Figure out what type of frog you want then we can help you with tank size.

----------


## JimO

I would count on at least a 20 gallon tank and as Cheri indicated, the shape will depend on whether you decide on a terrestrial species or a climber. I believe that Understory sells Southern Variabilis, which are green, with blue legs and blacks spots - beautiful little frogs, but they are small - in a group of darts called thumbnails because they are literally small enough to sit on your thumbnail.

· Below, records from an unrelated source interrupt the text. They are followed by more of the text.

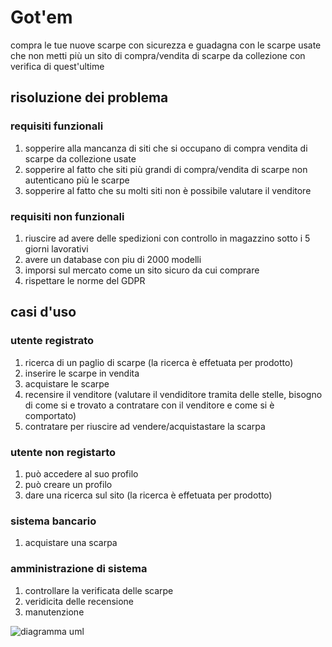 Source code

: # Got'em
 compra le tue nuove scarpe con sicurezza e guadagna con le scarpe usate che non metti più un sito di compra/vendita di scarpe da collezione con verifica di quest'ultime
## risoluzione dei problema
### requisiti funzionali 
1.  sopperire alla mancanza di siti che si occupano di compra vendita di scarpe da collezione usate
2.  sopperire al fatto che siti più grandi di compra/vendita di scarpe non autenticano più le scarpe   
3.  sopperire al fatto che su molti siti non è possibile valutare il venditore
### requisiti non funzionali 
1.  riuscire ad avere delle spedizioni con controllo in magazzino sotto i 5 giorni lavorativi  
2.  avere un database con piu di 2000 modelli  
3.  imporsi sul mercato come un sito sicuro da cui comprare
4.  rispettare le norme del GDPR 
## casi d'uso
### utente registrato
1. ricerca di un paglio di scarpe (la ricerca è effetuata per prodotto)
2. inserire le scarpe in vendita
3. acquistare le scarpe 
4. recensire il venditore (valutare il vendiditore tramita delle stelle, bisogno di come si e trovato a contratare con il venditore e come si è comportato)
5. contratare per riuscire ad vendere/acquistastare la scarpa
### utente non registarto
1. può accedere al suo profilo
2. può creare un profilo
3. dare una ricerca sul sito  (la ricerca è effetuata per prodotto)
### sistema bancario 
1. acquistare una scarpa
### amministrazione di sistema 
1. controllare la verificata delle scarpe
2. veridicita delle recensione
3. manutenzione

![diagramma uml](https://yuml.me/diagram/scruffy/usecase/[utente%20non%20registrato]-(registrazione),%20[utente%20non%20registrato]-(accedi),%20[utente%20non%20registrato]-(ricerca),%20[utente%20registrato]-(ricerca),%20[utente%20registrato]-(acquista/vendi),%20[utente%20registrato]-(contratta),%20(contratta)%3C(acquista/vendi),%20[sistema%20bancario]-(acquista/vendi),%20[amministrazione%20di%20sistema]-(controllo),%20(acquista/vendi)%3E(controllo),%20[amministrazione%20di%20sistema]-(manutenzione),%20[utente%20registrato]-(recensione),%20(recensione)%5E(verifica),%20[amministrazione%20di%20sistema]-(verifica),)

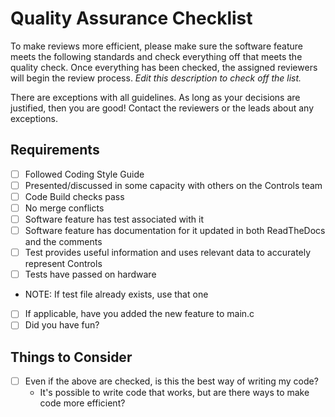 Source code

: # Quality Assurance Checklist 
To make reviews more efficient, please make sure the software feature meets the following standards and check everything off that meets the quality check. Once everything has been checked, the assigned reviewers will begin the review process. _Edit this description to check off the list._

There are exceptions with all guidelines. As long as your decisions are justified, then you are good! Contact the reviewers or the leads about any exceptions. 

## Requirements 
- [ ] Followed Coding Style Guide 
- [ ] Presented/discussed in some capacity with others on the Controls team
- [ ] Code Build checks pass 
- [ ] No merge conflicts 
- [ ] Software feature has test associated with it
- [ ] Software feature has documentation for it updated in both ReadTheDocs and the comments
- [ ] Test provides useful information and uses relevant data to accurately represent Controls 
- [ ] Tests have passed on hardware
- NOTE: If test file already exists, use that one
- [ ] If applicable, have you added the new feature to main.c
- [ ] Did you have fun?

## Things to Consider 
- [ ] Even if the above are checked, is this the best way of writing my code? 
    - It's possible to write code that works, but are there ways to make code more efficient? 
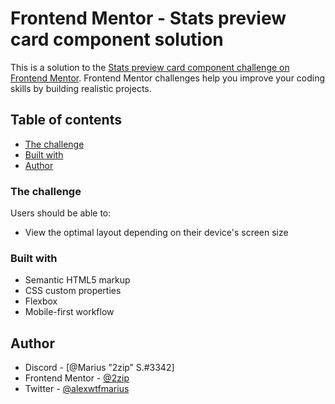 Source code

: # Frontend Mentor - Stats preview card component solution

This is a solution to the [Stats preview card component challenge on Frontend Mentor](https://www.frontendmentor.io/challenges/stats-preview-card-component-8JqbgoU62). Frontend Mentor challenges help you improve your coding skills by building realistic projects. 


## Table of contents

- [The challenge](#the-challenge)
- [Built with](#built-with)
- [Author](#author)


### The challenge

Users should be able to:

- View the optimal layout depending on their device's screen size


### Built with

- Semantic HTML5 markup
- CSS custom properties
- Flexbox
- Mobile-first workflow


## Author

- Discord - [@Marius ”2zip” S.#3342]
- Frontend Mentor - [@2zip](https://www.frontendmentor.io/profile/2zip)
- Twitter - [@alexwtfmarius](https://twitter.com/alexwtfmarius)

Here is a link to Understory's page on the Variabilis: Ranitomeya variabilis | Understory Enterprises

----------



----------


## Kevin

Hey there,

Is this your first dart frog? 

If so you have lots of reading ahead of you but dont worry its not as hard as it may seem.

There is a step by step instruction on how to build a dart vivarium under the enclosure stickies here. I would start there.

Other things you need to look into is culturing fruit flies, seeding your vivarium with isopods and springtails,and territorial problems between the species you choose.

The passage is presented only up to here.